Founder and currently the Chief Executive Officer of Cassat Corporation, William T. Coleman III is a bearer of hope for many in Colorado. The 61-year old former Chairman and CEO (1995-2001) of BEA Systems Incorporated in San Jose, California was also a co-founder of the global software company that specializes in e-business infrastructure.

William “Bill” Coleman’s network of influence includes the Silicon Valley Leadership Group (as its chairman), Council on Foreign Relations, and The American Electronics Association (as board of directors member). At present, he is a key member of the boards of Palm and Symantec.

In comparison to most philanthropists, William Coleman and his wife Claudia choose not to spread their donations too thinly over numerous organizations. Instead, they take a local and hands-on approach when it comes to their philanthropic efforts. Their devotion to philanthropy is a result of their concern for their niece’s cognitive disability. However, in the mid 1980’s, with the advent of technology and the computer, they saw for themselves how her focus, dexterity and learning skills have significantly improved.

Thus, their enthusiasm in finding treatments for cognitive disabilities with technology ignited their desire to support an institution that focuses on research and projects geared toward this particular cause.

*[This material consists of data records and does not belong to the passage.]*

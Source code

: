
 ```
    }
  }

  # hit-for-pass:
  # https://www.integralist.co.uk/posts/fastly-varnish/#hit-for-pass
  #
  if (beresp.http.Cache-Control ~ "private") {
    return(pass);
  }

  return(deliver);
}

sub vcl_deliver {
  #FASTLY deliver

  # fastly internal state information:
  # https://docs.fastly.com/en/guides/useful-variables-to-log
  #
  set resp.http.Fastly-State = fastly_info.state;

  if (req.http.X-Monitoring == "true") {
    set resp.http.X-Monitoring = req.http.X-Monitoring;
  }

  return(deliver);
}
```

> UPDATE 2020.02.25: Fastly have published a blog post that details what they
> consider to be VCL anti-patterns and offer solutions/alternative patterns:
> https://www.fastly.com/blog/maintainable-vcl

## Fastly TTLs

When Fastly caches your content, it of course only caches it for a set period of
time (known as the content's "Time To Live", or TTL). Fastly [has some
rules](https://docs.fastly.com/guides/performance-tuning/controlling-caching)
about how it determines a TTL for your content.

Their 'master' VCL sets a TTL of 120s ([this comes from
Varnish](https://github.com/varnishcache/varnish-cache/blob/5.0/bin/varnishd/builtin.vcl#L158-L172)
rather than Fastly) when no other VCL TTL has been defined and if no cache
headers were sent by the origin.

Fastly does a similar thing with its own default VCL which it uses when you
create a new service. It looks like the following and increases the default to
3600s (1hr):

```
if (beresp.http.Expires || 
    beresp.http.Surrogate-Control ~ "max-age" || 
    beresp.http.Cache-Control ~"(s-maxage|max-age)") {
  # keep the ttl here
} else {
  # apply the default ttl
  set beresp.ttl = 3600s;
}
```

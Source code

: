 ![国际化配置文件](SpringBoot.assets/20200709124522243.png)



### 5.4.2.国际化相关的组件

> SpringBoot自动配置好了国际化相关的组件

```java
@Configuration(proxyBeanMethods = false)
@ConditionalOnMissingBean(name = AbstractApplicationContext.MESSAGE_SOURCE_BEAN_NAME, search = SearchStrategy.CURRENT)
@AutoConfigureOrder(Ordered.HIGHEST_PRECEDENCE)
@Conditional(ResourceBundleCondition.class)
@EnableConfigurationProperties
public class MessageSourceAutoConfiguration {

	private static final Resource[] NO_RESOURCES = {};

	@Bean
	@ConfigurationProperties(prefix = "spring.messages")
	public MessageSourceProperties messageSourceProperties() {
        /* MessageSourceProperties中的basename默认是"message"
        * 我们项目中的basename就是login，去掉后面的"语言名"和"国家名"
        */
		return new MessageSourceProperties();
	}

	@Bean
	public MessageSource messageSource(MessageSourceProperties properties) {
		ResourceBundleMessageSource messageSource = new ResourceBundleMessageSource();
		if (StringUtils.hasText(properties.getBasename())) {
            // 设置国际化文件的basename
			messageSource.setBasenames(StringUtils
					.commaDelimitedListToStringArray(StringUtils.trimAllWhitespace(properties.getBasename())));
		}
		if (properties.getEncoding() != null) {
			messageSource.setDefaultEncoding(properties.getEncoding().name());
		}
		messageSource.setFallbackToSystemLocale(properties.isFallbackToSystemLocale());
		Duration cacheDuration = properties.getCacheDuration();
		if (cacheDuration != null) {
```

• In 2000, together with his wife, William Coleman initiated a long-term partnership with the University of Colorado. In a year’s time, the Coleman Institute for Cognitive Disabilities began its operations, dedicating its advanced development and research capacities to the improvement of the lives of the afflicted.

• As written in the Institute’s mission, it exists solely “to catalyze and integrate advances in science, engineering and technology to promote the quality of life and independent living of people with cognitive disabilities.”

• William T. and Claudia L. Coleman continue to give annual contributions to the original private endowment of $250 million in order to further the Institute’s programs and research projects.

• The Coleman-Turner Chair in Cognitive Disability was a position created through the couple’s generous endowment. David Braddock, PhD, Associate Vice President of the University of Colorado, has been executive director since its institution.